The more these peasant struggles move ahead, the more would they reveal the political bankruptcy of the Maoists and the inability of the peasantry to liberate itself from the shackles of capitalism. The more peasantry would rise in revolt, the more there would be need for the proletariat to stand at the head of these scattered revolts, to consolidate them around its own political struggle against the bourgeois regime, and to imbue the partisan revolts with a real program of social revolution. The more the need for the working class leadership, the more Maoists would find themselves marginalised.

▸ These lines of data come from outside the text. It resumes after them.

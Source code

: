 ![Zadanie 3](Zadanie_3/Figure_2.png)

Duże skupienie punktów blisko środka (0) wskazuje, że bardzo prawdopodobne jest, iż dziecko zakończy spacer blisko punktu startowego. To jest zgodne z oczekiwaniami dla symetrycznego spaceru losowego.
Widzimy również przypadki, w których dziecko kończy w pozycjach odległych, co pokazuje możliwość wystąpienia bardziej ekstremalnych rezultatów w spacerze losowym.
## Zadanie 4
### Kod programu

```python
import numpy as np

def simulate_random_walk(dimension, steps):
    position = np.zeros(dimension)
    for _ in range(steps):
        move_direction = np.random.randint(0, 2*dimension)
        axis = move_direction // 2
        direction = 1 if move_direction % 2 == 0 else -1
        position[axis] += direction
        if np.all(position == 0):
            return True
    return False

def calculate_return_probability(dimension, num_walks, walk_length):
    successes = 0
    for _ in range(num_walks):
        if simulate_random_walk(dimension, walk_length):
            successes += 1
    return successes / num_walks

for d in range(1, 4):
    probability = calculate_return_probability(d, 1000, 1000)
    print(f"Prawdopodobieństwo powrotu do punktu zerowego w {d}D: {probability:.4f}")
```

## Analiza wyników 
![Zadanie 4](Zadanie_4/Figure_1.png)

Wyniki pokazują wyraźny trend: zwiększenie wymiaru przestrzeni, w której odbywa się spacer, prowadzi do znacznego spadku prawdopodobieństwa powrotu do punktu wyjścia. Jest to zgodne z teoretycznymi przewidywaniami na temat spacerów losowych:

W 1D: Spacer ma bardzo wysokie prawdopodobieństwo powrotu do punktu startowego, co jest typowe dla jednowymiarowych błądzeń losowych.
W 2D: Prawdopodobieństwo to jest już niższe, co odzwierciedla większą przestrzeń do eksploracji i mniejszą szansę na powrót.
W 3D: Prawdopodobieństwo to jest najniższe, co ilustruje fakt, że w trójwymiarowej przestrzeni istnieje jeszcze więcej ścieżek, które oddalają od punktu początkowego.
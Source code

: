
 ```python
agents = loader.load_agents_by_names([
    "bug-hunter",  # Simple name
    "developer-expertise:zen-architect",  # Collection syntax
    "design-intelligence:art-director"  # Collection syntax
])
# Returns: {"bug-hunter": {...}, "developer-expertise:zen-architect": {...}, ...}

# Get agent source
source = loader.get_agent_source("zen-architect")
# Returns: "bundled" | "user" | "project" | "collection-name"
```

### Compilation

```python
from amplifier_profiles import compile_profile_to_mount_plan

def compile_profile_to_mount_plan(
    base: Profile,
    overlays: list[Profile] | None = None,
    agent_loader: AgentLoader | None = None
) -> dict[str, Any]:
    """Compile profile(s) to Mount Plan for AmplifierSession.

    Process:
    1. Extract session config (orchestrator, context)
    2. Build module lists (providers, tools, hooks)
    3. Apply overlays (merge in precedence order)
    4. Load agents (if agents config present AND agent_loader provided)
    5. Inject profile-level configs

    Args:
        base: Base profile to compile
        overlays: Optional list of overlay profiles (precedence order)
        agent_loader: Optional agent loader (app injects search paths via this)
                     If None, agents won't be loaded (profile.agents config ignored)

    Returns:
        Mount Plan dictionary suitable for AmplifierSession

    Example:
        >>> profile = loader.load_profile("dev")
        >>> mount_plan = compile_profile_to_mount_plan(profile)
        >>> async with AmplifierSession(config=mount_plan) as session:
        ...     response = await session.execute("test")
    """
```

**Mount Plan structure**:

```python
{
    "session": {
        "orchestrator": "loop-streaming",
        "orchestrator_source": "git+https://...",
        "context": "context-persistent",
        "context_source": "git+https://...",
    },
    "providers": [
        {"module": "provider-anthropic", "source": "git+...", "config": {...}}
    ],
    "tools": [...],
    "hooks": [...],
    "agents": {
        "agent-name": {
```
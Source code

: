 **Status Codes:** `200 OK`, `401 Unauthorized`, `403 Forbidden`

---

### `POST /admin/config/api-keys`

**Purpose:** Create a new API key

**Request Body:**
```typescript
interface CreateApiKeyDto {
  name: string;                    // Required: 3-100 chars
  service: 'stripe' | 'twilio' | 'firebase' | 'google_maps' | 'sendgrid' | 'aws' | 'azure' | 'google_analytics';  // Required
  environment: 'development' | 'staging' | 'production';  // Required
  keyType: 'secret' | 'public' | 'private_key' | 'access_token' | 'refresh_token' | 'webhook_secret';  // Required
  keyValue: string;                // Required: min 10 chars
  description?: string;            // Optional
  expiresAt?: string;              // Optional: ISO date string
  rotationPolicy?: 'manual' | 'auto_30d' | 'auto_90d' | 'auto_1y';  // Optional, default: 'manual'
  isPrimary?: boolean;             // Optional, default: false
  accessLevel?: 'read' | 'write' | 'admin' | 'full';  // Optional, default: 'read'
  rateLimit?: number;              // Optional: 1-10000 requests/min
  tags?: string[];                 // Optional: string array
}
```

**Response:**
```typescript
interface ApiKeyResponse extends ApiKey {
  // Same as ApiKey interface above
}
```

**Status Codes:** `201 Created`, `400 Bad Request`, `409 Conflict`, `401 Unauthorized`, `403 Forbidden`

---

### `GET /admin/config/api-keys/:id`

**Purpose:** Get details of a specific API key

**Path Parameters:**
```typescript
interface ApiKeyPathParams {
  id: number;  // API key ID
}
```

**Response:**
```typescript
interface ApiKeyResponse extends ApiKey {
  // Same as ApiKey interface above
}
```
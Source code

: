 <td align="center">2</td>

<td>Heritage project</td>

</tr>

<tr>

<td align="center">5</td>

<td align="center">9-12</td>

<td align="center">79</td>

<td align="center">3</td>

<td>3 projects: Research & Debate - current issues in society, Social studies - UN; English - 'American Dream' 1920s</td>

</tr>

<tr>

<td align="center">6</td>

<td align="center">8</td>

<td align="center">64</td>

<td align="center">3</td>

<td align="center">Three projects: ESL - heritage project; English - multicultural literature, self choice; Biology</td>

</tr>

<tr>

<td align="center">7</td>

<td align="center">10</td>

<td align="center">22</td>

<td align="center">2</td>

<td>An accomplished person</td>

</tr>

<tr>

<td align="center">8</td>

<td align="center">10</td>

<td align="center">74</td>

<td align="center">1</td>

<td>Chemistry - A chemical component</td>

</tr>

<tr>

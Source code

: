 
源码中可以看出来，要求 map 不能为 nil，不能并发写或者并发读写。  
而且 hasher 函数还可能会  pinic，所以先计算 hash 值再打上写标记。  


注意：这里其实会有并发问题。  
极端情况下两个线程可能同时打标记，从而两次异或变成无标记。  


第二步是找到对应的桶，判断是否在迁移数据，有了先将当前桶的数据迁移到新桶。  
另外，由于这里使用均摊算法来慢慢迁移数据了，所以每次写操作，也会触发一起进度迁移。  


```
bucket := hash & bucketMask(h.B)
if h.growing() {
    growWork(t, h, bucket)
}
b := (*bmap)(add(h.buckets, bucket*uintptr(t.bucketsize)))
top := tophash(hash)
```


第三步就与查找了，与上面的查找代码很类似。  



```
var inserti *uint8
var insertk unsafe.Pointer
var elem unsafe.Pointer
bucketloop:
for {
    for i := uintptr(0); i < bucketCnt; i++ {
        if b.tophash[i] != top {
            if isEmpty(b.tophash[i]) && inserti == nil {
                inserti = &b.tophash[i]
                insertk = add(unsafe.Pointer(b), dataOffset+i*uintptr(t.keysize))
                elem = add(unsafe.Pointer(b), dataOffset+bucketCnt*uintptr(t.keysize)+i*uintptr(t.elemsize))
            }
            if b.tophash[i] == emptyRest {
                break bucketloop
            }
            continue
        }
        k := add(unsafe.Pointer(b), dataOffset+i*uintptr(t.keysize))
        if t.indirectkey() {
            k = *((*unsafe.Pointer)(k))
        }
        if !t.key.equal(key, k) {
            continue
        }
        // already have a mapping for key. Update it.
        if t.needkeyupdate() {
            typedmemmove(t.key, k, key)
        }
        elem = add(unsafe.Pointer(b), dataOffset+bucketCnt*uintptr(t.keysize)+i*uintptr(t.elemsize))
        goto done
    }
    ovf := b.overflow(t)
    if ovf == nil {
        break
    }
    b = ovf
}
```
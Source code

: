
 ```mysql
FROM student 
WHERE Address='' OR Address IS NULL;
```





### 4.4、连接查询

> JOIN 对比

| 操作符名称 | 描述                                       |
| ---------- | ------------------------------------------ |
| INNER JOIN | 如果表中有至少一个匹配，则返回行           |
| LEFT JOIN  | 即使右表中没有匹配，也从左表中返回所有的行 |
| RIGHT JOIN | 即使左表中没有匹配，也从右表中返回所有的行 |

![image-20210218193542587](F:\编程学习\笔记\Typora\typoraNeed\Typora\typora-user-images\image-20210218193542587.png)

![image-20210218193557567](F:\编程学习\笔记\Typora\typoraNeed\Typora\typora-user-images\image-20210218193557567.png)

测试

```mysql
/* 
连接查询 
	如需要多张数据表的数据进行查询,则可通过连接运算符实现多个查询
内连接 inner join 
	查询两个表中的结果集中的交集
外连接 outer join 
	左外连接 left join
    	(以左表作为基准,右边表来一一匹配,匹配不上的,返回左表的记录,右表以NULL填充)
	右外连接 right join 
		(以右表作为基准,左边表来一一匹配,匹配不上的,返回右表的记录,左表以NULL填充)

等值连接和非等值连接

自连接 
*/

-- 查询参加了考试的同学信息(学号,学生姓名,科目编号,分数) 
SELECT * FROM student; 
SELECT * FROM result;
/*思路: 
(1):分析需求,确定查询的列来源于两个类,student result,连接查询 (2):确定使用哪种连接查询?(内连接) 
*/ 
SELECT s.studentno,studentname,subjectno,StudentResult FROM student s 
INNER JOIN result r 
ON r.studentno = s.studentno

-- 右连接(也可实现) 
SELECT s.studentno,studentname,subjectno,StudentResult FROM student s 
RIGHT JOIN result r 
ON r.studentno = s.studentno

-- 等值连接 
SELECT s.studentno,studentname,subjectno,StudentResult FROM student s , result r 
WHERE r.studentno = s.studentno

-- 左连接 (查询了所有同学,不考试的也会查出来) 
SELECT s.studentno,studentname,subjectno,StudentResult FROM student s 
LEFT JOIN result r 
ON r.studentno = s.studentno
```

As the resistance of poor toilers against their exploiters would grow, it itself would reveal, with more and more clarity, the farce of petty bourgeois doctrines including Maoism alongside the inability of the toiling masses to liberate themselves from the stranglehold of capitalism, on their own, i.e. without the leadership of the working class. The more the struggles of toilers would advance against the capitalists, the more the need would be felt for this leadership of proletariat and above all, its party, armed with revolutionary Marxism. In inverse proportion to these struggles, the distorted and degenerated variants of Marxism, both Stalinism and Maoism, would get evaporated, vacating the political stage for revolutionary Marxism.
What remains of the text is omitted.